Rahner, Karl
RAHNER, KARL (1904–1984) was the most prolific and influential Catholic theologian of the twentieth century. Rahner's bibliography comprises more than four thousand entries. Writing primarily as a dogmatic theologian, he also addressed philosophical, historical, pastoral, and spiritual questions. His work as a whole may be summarized as theological anthropology, correlating human experience and God's self-communication. His method is most often described as transcendental, inasmuch as it seeks to discover the conditions of possibility for divine salvific action, but it also has an inseparable historical dimension, inasmuch as the humanity addressed by God's word and presence is understood as always situated in a temporal world. Indeed, it may be even more accurate to see Rahner as a Catholic dialectical theologian whose career was marked not only by personal response to the religious issues of his day but also by an enduring effort to conceive human history as destined for eternal communion with God, achieved through the course of time.
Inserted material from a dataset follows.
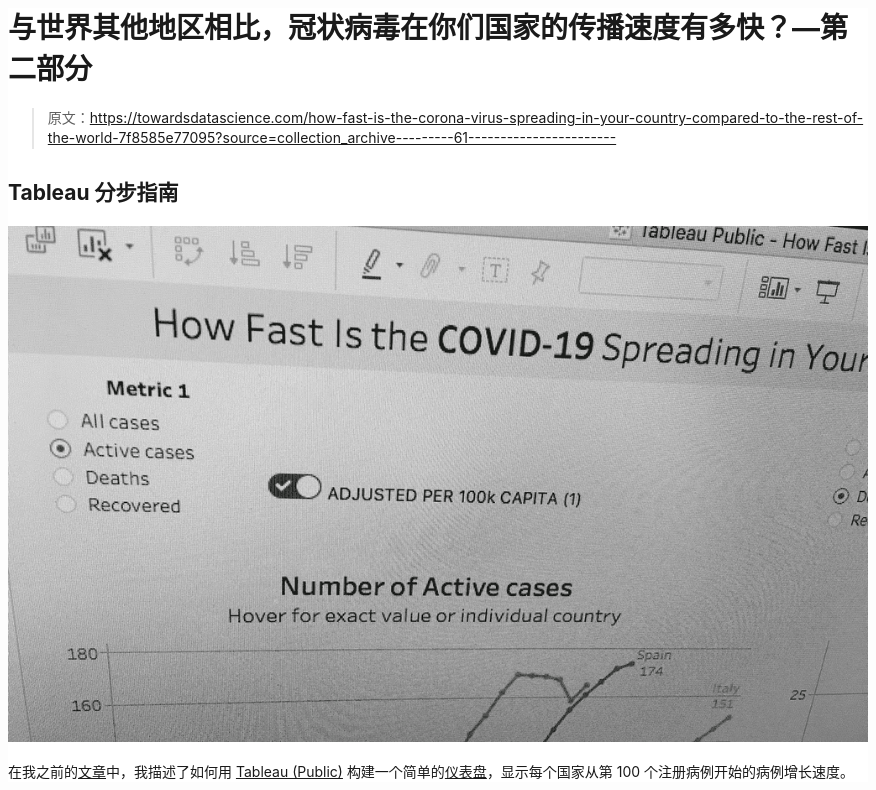 # 与世界其他地区相比，冠状病毒在你们国家的传播速度有多快？—第二部分

> 原文：<https://towardsdatascience.com/how-fast-is-the-corona-virus-spreading-in-your-country-compared-to-the-rest-of-the-world-7f8585e77095?source=collection_archive---------61----------------------->

## Tableau 分步指南

![](img/1f87b54e56aba21585441bcd9996e66e.png)

在我之前的[文章](/how-fast-is-the-corona-virus-spreading-in-your-country-compared-to-the-rest-of-the-world-3d22bc79c284)中，我描述了如何用 [Tableau (Public)](https://public.tableau.com/en-us/s/) 构建一个简单的[仪表盘](https://tabsoft.co/33Y9YIL)，显示每个国家从第 100 个注册病例开始的病例增长速度。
Born and raised in Freiburg im Breisgau, Rahner entered the Society of Jesus in 1922. During his education in the Jesuit order he developed an Ignatian spirituality of "seeking God in all things." His formal philosophical (1924–1927) and theological (1929–1933) studies were shaped largely by the neoscholastic revival; but through the writings of the Belgian Jesuit Joseph Maréchal he entered into philosophical conversation with Immanuel Kant and later with G.